BEGIN MATERIAL PROVIDED

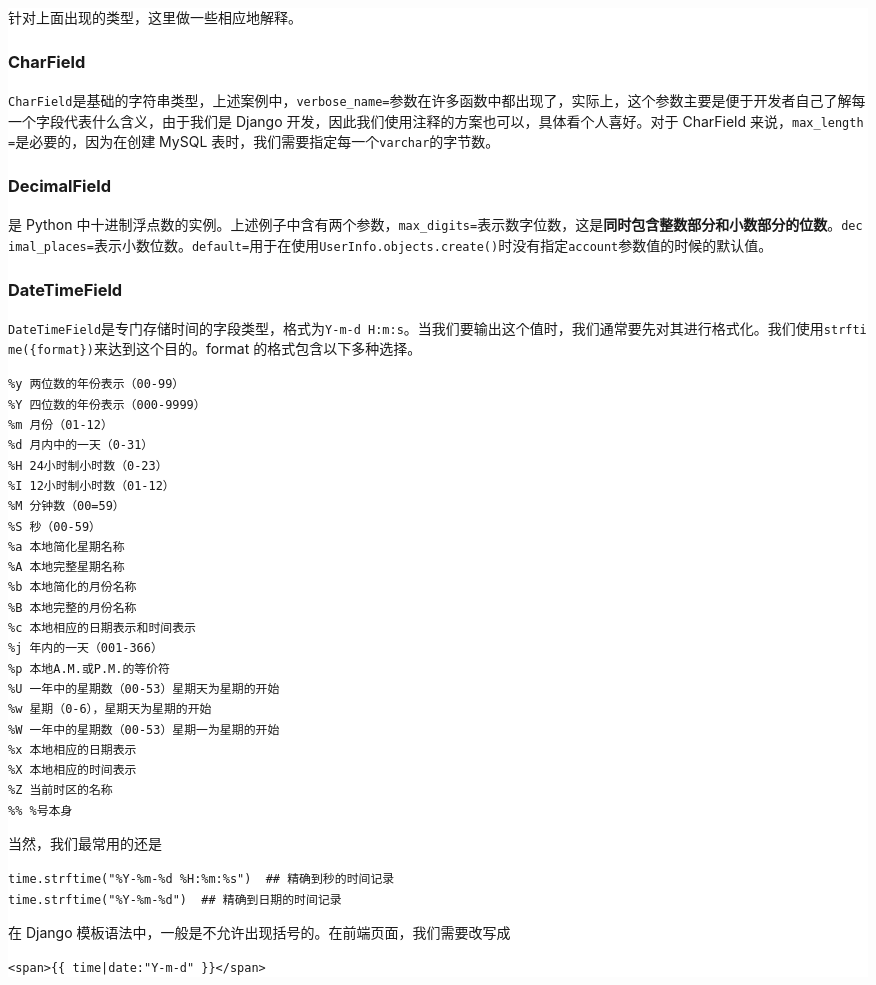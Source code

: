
```python

```

针对上面出现的类型，这里做一些相应地解释。

### CharField

`CharField`是基础的字符串类型，上述案例中，`verbose_name=`参数在许多函数中都出现了，实际上，这个参数主要是便于开发者自己了解每一个字段代表什么含义，由于我们是 Django 开发，因此我们使用注释的方案也可以，具体看个人喜好。对于 CharField 来说，`max_length=`是必要的，因为在创建 MySQL 表时，我们需要指定每一个`varchar`的字节数。

### DecimalField

是 Python 中十进制浮点数的实例。上述例子中含有两个参数，`max_digits=`表示数字位数，这是**同时包含整数部分和小数部分的位数**。`decimal_places=`表示小数位数。`default=`用于在使用`UserInfo.objects.create()`时没有指定`account`参数值的时候的默认值。

### DateTimeField

`DateTimeField`是专门存储时间的字段类型，格式为`Y-m-d H:m:s`。当我们要输出这个值时，我们通常要先对其进行格式化。我们使用`strftime({format})`来达到这个目的。format 的格式包含以下多种选择。

```
%y 两位数的年份表示（00-99）
%Y 四位数的年份表示（000-9999）
%m 月份（01-12）
%d 月内中的一天（0-31）
%H 24小时制小时数（0-23）
%I 12小时制小时数（01-12）
%M 分钟数（00=59）
%S 秒（00-59）
%a 本地简化星期名称
%A 本地完整星期名称
%b 本地简化的月份名称
%B 本地完整的月份名称
%c 本地相应的日期表示和时间表示
%j 年内的一天（001-366）
%p 本地A.M.或P.M.的等价符
%U 一年中的星期数（00-53）星期天为星期的开始
%w 星期（0-6），星期天为星期的开始
%W 一年中的星期数（00-53）星期一为星期的开始
%x 本地相应的日期表示
%X 本地相应的时间表示
%Z 当前时区的名称
%% %号本身
```

当然，我们最常用的还是

```
time.strftime("%Y-%m-%d %H:%m:%s")  ## 精确到秒的时间记录
time.strftime("%Y-%m-%d")  ## 精确到日期的时间记录
```

在 Django 模板语法中，一般是不允许出现括号的。在前端页面，我们需要改写成

```
<span>{{ time|date:"Y-m-d" }}</span>
```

END MATERIAL PROVIDED

▶ TASK TO COMPLETE:
Please print the entries above exactly. Skip every picture.

▶ PROBLEM SOLUTION:
Source code

:
```python

```

针对上面出现的类型，这里做一些相应地解释。

### CharField

`CharField`是基础的字符串类型，上述案例中，`verbose_name=`参数在许多函数中都出现了，实际上，这个参数主要是便于开发者自己了解每一个字段代表什么含义，由于我们是 Django 开发，因此我们使用注释的方案也可以，具体看个人喜好。对于 CharField 来说，`max_length=`是必要的，因为在创建 MySQL 表时，我们需要指定每一个`varchar`的字节数。

### DecimalField

是 Python 中十进制浮点数的实例。上述例子中含有两个参数，`max_digits=`表示数字位数，这是**同时包含整数部分和小数部分的位数**。`decimal_places=`表示小数位数。`default=`用于在使用`UserInfo.objects.create()`时没有指定`account`参数值的时候的默认值。

### DateTimeField

`DateTimeField`是专门存储时间的字段类型，格式为`Y-m-d H:m:s`。当我们要输出这个值时，我们通常要先对其进行格式化。我们使用`strftime({format})`来达到这个目的。format 的格式包含以下多种选择。

```
%y 两位数的年份表示（00-99）
%Y 四位数的年份表示（000-9999）
%m 月份（01-12）
%d 月内中的一天（0-31）
%H 24小时制小时数（0-23）
%I 12小时制小时数（01-12）
%M 分钟数（00=59）
%S 秒（00-59）
%a 本地简化星期名称
%A 本地完整星期名称
%b 本地简化的月份名称
%B 本地完整的月份名称
%c 本地相应的日期表示和时间表示
%j 年内的一天（001-366）
%p 本地A.M.或P.M.的等价符
%U 一年中的星期数（00-53）星期天为星期的开始
%w 星期（0-6），星期天为星期的开始
%W 一年中的星期数（00-53）星期一为星期的开始
%x 本地相应的日期表示
%X 本地相应的时间表示
%Z 当前时区的名称
%% %号本身
```

当然，我们最常用的还是

```
time.strftime("%Y-%m-%d %H:%m:%s")  ## 精确到秒的时间记录
time.strftime("%Y-%m-%d")  ## 精确到日期的时间记录
```

在 Django 模板语法中，一般是不允许出现括号的。在前端页面，我们需要改写成

```
<span>{{ time|date:"Y-m-d" }}</span>
```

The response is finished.